[PROBLEM DETAILS]
Check every line of the material below for the string "model", and return the ones that have it.

[EXCERPTED RECORDS]
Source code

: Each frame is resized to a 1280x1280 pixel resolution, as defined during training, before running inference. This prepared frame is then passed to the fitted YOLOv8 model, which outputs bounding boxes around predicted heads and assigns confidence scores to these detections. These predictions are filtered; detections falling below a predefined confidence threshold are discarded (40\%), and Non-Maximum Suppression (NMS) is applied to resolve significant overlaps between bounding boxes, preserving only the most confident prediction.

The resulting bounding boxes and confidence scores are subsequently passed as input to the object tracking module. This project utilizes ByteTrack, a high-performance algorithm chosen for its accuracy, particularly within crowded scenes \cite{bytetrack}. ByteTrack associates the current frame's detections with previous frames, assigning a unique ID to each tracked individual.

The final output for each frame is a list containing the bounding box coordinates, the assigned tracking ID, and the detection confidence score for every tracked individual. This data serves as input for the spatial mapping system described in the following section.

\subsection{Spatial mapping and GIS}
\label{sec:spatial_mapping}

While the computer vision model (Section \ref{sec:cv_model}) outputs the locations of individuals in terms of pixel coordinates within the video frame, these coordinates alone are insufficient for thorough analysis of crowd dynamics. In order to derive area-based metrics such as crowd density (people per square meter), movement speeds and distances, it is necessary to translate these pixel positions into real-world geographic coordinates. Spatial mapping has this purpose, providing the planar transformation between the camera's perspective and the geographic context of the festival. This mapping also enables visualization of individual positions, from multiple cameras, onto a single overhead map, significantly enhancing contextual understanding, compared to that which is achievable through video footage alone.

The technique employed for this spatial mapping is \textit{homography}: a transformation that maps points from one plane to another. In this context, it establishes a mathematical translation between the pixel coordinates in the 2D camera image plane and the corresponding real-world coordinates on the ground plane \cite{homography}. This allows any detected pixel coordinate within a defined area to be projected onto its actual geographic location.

[PROBLEM SOLUTION]
: Each frame is resized to a 1280x1280 pixel resolution, as defined during training, before running inference. This prepared frame is then passed to the fitted YOLOv8 model, which outputs bounding boxes around predicted heads and assigns confidence scores to these detections. These predictions are filtered; detections falling below a predefined confidence threshold are discarded (40\%), and Non-Maximum Suppression (NMS) is applied to resolve significant overlaps between bounding boxes, preserving only the most confident prediction.
While the computer vision model (Section \ref{sec:cv_model}) outputs the locations of individuals in terms of pixel coordinates within the video frame, these coordinates alone are insufficient for thorough analysis of crowd dynamics. In order to derive area-based metrics such as crowd density (people per square meter), movement speeds and distances, it is necessary to translate these pixel positions into real-world geographic coordinates. Spatial mapping has this purpose, providing the planar transformation between the camera's perspective and the geographic context of the festival. This mapping also enables visualization of individual positions, from multiple cameras, onto a single overhead map, significantly enhancing contextual understanding, compared to that which is achievable through video footage alone.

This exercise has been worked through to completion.